Collected data:

——————

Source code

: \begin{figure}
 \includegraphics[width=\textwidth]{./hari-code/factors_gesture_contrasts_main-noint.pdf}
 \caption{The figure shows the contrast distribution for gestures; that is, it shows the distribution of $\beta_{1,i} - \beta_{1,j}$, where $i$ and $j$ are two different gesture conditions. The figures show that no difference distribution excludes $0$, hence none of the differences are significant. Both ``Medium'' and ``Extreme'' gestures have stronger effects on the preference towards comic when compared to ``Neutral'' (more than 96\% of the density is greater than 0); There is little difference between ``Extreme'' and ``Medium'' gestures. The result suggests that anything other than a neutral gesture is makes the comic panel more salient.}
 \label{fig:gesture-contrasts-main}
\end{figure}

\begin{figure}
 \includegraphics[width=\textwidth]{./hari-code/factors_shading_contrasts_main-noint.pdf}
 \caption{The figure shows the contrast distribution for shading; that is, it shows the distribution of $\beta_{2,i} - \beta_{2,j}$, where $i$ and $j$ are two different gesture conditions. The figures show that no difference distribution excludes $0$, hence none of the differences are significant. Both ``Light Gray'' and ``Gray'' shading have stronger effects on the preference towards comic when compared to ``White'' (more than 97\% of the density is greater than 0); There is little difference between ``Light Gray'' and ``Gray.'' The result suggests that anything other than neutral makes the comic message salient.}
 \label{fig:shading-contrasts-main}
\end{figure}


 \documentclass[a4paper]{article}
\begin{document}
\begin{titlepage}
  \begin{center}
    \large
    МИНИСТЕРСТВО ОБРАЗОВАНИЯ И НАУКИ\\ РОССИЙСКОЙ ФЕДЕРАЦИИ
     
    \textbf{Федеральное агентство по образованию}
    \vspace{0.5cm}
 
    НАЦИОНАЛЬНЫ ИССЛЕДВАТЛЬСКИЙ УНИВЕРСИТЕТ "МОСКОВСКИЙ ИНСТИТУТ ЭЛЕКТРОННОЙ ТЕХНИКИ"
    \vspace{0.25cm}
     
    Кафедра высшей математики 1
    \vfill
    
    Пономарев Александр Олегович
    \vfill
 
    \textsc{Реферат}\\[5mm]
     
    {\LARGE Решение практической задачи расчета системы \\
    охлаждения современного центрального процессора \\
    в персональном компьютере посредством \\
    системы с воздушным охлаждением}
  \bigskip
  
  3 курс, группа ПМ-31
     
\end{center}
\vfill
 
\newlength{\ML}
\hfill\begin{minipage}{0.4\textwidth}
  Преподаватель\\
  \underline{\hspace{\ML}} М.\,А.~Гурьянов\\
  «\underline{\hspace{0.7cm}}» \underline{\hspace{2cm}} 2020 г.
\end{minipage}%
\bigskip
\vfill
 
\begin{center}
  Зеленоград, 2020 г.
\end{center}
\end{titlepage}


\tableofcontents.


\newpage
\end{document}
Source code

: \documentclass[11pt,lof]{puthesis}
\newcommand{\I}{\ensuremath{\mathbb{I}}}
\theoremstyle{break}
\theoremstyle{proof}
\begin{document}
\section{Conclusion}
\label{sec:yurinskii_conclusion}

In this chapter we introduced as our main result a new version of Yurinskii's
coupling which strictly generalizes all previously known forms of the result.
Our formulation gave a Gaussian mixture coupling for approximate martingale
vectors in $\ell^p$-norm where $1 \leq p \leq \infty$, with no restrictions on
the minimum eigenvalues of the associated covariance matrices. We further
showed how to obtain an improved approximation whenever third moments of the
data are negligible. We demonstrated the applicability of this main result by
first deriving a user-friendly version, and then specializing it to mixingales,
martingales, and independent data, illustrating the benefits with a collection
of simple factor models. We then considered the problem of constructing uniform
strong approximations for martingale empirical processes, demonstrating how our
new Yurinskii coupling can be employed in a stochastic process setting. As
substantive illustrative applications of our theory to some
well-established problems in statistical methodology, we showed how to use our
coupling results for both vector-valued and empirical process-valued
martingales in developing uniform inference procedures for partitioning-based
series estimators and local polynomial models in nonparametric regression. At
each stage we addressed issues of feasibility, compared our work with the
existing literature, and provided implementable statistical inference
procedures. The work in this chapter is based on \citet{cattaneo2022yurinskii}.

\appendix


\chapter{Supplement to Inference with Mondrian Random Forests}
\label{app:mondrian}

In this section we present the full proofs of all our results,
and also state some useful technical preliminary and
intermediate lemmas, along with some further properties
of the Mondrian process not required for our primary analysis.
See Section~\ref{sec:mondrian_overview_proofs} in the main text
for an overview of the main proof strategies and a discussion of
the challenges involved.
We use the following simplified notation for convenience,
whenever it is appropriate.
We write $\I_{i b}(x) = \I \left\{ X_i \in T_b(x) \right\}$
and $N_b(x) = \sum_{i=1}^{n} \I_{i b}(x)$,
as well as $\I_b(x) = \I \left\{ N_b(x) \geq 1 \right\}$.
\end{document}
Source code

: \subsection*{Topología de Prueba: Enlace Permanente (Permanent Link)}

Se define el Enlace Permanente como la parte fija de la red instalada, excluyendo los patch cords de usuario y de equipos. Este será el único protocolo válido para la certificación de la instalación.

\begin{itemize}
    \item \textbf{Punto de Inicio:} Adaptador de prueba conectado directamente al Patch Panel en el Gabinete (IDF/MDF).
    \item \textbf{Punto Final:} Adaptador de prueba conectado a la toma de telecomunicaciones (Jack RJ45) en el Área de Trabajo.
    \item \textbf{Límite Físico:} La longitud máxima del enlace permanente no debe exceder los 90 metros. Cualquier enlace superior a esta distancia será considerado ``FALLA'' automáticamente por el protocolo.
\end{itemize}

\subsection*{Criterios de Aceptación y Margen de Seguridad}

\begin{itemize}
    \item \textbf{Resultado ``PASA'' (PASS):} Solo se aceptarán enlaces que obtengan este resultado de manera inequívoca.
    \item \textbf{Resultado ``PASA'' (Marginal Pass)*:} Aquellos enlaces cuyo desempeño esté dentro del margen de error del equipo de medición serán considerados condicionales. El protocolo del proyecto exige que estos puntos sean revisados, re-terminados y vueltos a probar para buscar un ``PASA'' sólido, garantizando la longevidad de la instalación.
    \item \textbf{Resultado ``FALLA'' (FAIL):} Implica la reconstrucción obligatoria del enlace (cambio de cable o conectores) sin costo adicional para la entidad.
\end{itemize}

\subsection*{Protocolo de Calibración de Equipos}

——————

- [Problem to solve]: Repeat every entry above exactly, leaving nothing out.

- [Response to the exercise]:
Source code

: \begin{figure}
 \includegraphics[width=\textwidth]{./hari-code/factors_gesture_contrasts_main-noint.pdf}
 \caption{The figure shows the contrast distribution for gestures; that is, it shows the distribution of $\beta_{1,i} - \beta_{1,j}$, where $i$ and $j$ are two different gesture conditions. The figures show that no difference distribution excludes $0$, hence none of the differences are significant. Both ``Medium'' and ``Extreme'' gestures have stronger effects on the preference towards comic when compared to ``Neutral'' (more than 96\% of the density is greater than 0); There is little difference between ``Extreme'' and ``Medium'' gestures. The result suggests that anything other than a neutral gesture is makes the comic panel more salient.}
 \label{fig:gesture-contrasts-main}
\end{figure}

\begin{figure}
 \includegraphics[width=\textwidth]{./hari-code/factors_shading_contrasts_main-noint.pdf}
 \caption{The figure shows the contrast distribution for shading; that is, it shows the distribution of $\beta_{2,i} - \beta_{2,j}$, where $i$ and $j$ are two different gesture conditions. The figures show that no difference distribution excludes $0$, hence none of the differences are significant. Both ``Light Gray'' and ``Gray'' shading have stronger effects on the preference towards comic when compared to ``White'' (more than 97\% of the density is greater than 0); There is little difference between ``Light Gray'' and ``Gray.'' The result suggests that anything other than neutral makes the comic message salient.}
 \label{fig:shading-contrasts-main}
\end{figure}


 \documentclass[a4paper]{article}
\begin{document}
\begin{titlepage}
  \begin{center}
    \large
    МИНИСТЕРСТВО ОБРАЗОВАНИЯ И НАУКИ\\ РОССИЙСКОЙ ФЕДЕРАЦИИ
     
    \textbf{Федеральное агентство по образованию}
    \vspace{0.5cm}
 
    НАЦИОНАЛЬНЫ ИССЛЕДВАТЛЬСКИЙ УНИВЕРСИТЕТ "МОСКОВСКИЙ ИНСТИТУТ ЭЛЕКТРОННОЙ ТЕХНИКИ"
    \vspace{0.25cm}
     
    Кафедра высшей математики 1
    \vfill
    
    Пономарев Александр Олегович
    \vfill
 
    \textsc{Реферат}\\[5mm]
     
    {\LARGE Решение практической задачи расчета системы \\
    охлаждения современного центрального процессора \\
    в персональном компьютере посредством \\
    системы с воздушным охлаждением}
  \bigskip
  
  3 курс, группа ПМ-31
     
\end{center}
\vfill
 
\newlength{\ML}
\hfill\begin{minipage}{0.4\textwidth}
  Преподаватель\\
  \underline{\hspace{\ML}} М.\,А.~Гурьянов\\
  «\underline{\hspace{0.7cm}}» \underline{\hspace{2cm}} 2020 г.
\end{minipage}%
\bigskip
\vfill
 
\begin{center}
  Зеленоград, 2020 г.
\end{center}
\end{titlepage}


\tableofcontents.


\newpage
\end{document}
Source code

: \documentclass[11pt,lof]{puthesis}
\newcommand{\I}{\ensuremath{\mathbb{I}}}
\theoremstyle{break}
\theoremstyle{proof}
\begin{document}
\section{Conclusion}
\label{sec:yurinskii_conclusion}

In this chapter we introduced as our main result a new version of Yurinskii's
coupling which strictly generalizes all previously known forms of the result.
Our formulation gave a Gaussian mixture coupling for approximate martingale
vectors in $\ell^p$-norm where $1 \leq p \leq \infty$, with no restrictions on
the minimum eigenvalues of the associated covariance matrices. We further
showed how to obtain an improved approximation whenever third moments of the
data are negligible. We demonstrated the applicability of this main result by
first deriving a user-friendly version, and then specializing it to mixingales,
martingales, and independent data, illustrating the benefits with a collection
of simple factor models. We then considered the problem of constructing uniform
strong approximations for martingale empirical processes, demonstrating how our
new Yurinskii coupling can be employed in a stochastic process setting. As
substantive illustrative applications of our theory to some
well-established problems in statistical methodology, we showed how to use our
coupling results for both vector-valued and empirical process-valued
martingales in developing uniform inference procedures for partitioning-based
series estimators and local polynomial models in nonparametric regression. At
each stage we addressed issues of feasibility, compared our work with the
existing literature, and provided implementable statistical inference
procedures. The work in this chapter is based on \citet{cattaneo2022yurinskii}.

\appendix


\chapter{Supplement to Inference with Mondrian Random Forests}
\label{app:mondrian}

In this section we present the full proofs of all our results,
and also state some useful technical preliminary and
intermediate lemmas, along with some further properties
of the Mondrian process not required for our primary analysis.
See Section~\ref{sec:mondrian_overview_proofs} in the main text
for an overview of the main proof strategies and a discussion of
the challenges involved.
We use the following simplified notation for convenience,
whenever it is appropriate.
We write $\I_{i b}(x) = \I \left\{ X_i \in T_b(x) \right\}$
and $N_b(x) = \sum_{i=1}^{n} \I_{i b}(x)$,
as well as $\I_b(x) = \I \left\{ N_b(x) \geq 1 \right\}$.
\end{document}
Source code

: \subsection*{Topología de Prueba: Enlace Permanente (Permanent Link)}

Se define el Enlace Permanente como la parte fija de la red instalada, excluyendo los patch cords de usuario y de equipos. Este será el único protocolo válido para la certificación de la instalación.

\begin{itemize}
    \item \textbf{Punto de Inicio:} Adaptador de prueba conectado directamente al Patch Panel en el Gabinete (IDF/MDF).
    \item \textbf{Punto Final:} Adaptador de prueba conectado a la toma de telecomunicaciones (Jack RJ45) en el Área de Trabajo.
    \item \textbf{Límite Físico:} La longitud máxima del enlace permanente no debe exceder los 90 metros. Cualquier enlace superior a esta distancia será considerado ``FALLA'' automáticamente por el protocolo.
\end{itemize}

\subsection*{Criterios de Aceptación y Margen de Seguridad}

\begin{itemize}
    \item \textbf{Resultado ``PASA'' (PASS):} Solo se aceptarán enlaces que obtengan este resultado de manera inequívoca.
    \item \textbf{Resultado ``PASA'' (Marginal Pass)*:} Aquellos enlaces cuyo desempeño esté dentro del margen de error del equipo de medición serán considerados condicionales. El protocolo del proyecto exige que estos puntos sean revisados, re-terminados y vueltos a probar para buscar un ``PASA'' sólido, garantizando la longevidad de la instalación.
    \item \textbf{Resultado ``FALLA'' (FAIL):} Implica la reconstrucción obligatoria del enlace (cambio de cable o conectores) sin costo adicional para la entidad.
\end{itemize}

\subsection*{Protocolo de Calibración de Equipos}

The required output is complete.